There are, as well, moments of surprising subtlety. 'My Life To Live' is one such moment, and sounds like something 'The Pogues' might have knocked up if someone had stolen their fiddles and replaced them with horribly distorted guitars. "My life is like a car crash" croons Lars and is accompanied by Tim as they swap verses between them and come up with one of the albums stand out moments. Well done. Another moment that catches you by surprise is the final track, 'Viking', which is a near spoken word account of the catalogue of horrors that Lars has lived through. "...I'm married to the sea" slurs Lars over a simple guitar line and swirling Hammond organ. It's a great way to end an album.

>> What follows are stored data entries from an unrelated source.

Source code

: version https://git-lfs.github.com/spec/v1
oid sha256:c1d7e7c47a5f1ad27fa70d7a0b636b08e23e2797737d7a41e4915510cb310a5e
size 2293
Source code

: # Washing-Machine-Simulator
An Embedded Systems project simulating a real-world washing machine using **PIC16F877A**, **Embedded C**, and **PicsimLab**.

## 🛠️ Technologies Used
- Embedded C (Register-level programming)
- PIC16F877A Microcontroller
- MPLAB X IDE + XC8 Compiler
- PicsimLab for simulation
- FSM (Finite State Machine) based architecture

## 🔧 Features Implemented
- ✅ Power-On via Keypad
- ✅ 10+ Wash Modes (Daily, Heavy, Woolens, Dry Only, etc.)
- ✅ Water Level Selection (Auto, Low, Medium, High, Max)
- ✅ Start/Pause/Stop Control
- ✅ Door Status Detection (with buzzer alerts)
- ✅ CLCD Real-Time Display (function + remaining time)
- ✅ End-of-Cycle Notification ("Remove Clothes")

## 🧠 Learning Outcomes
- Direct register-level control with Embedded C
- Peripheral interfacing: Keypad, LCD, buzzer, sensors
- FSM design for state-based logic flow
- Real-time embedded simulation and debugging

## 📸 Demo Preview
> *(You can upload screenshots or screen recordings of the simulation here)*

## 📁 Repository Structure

There are some low points, and some might balk at some of the lyrics and subject matter. 'Mainlining Murder' is one such track that deals with such delights as hitting women and, well, murdering them. It's nothing that Eminem hasn't attempted, and must be seen in context of the album. It's autobiographical and takes place entirely in Lars' head and can be seen as an outlet of aggression rather than a celebration of it. It's fairly disturbing to listen to, though, and that is probably the point. It makes you sit up and take notice and actually question what you're listening to. It's not gratuitous either and is actually one of the albums highlights. A swaggering, heavy riff and a great chorus, it would make a great single except for the small point that no music station would play it, ever.

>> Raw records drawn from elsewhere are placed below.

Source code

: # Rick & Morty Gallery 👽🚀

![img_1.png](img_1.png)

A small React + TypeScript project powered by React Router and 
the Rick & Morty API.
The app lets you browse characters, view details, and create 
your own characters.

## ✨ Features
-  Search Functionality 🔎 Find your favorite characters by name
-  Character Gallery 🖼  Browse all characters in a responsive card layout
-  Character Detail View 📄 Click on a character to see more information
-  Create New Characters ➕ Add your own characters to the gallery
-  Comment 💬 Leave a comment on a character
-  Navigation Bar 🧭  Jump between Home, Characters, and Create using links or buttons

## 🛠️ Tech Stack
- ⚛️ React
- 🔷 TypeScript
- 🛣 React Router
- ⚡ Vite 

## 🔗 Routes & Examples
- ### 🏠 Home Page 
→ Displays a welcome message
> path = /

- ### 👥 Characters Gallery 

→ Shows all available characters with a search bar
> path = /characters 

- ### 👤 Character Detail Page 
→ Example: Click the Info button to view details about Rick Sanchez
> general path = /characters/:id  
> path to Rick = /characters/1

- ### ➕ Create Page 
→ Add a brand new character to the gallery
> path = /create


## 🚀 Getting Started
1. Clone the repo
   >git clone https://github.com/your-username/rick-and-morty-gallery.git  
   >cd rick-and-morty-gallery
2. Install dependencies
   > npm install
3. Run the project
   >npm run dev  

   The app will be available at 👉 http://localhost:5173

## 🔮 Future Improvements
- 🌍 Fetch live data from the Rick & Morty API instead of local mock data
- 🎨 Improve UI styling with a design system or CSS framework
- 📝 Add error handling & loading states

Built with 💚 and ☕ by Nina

What is gratuitous and can only safely be described as a shame is the artwork that accompanies the album. The cover itself is not that bad, but inside you get a little booklet of lyrics that are accompanied by pictures of women in various states of undress whilst Lars sits around like a 'bad-ass'. Given that punk is one of those genres that prides itself on it's sense of non-sexism and inclusion, it's a pity that someone thought that those buying this would appreciate something that 'Spinal Tap' would probably have rejected on grounds of taste. It's fairly insulting to anyone over the age of nine. No one buys an album in the hope that there'll be naked women inside and it won't win them any friends but might put a lot of people off. It's your money, you decide. The real pity that if ever there was an album that was strong enough to have no need of juvenile pranks it's this one.